Data for analysis>
§ §

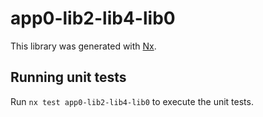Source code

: # app0-lib2-lib4-lib0

This library was generated with [Nx](https://nx.dev).

## Running unit tests

Run `nx test app0-lib2-lib4-lib0` to execute the unit tests.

§ §

Task to complete>
Give the total number of lines in the entries that contain the word "tests", with no other words.

Reply>
2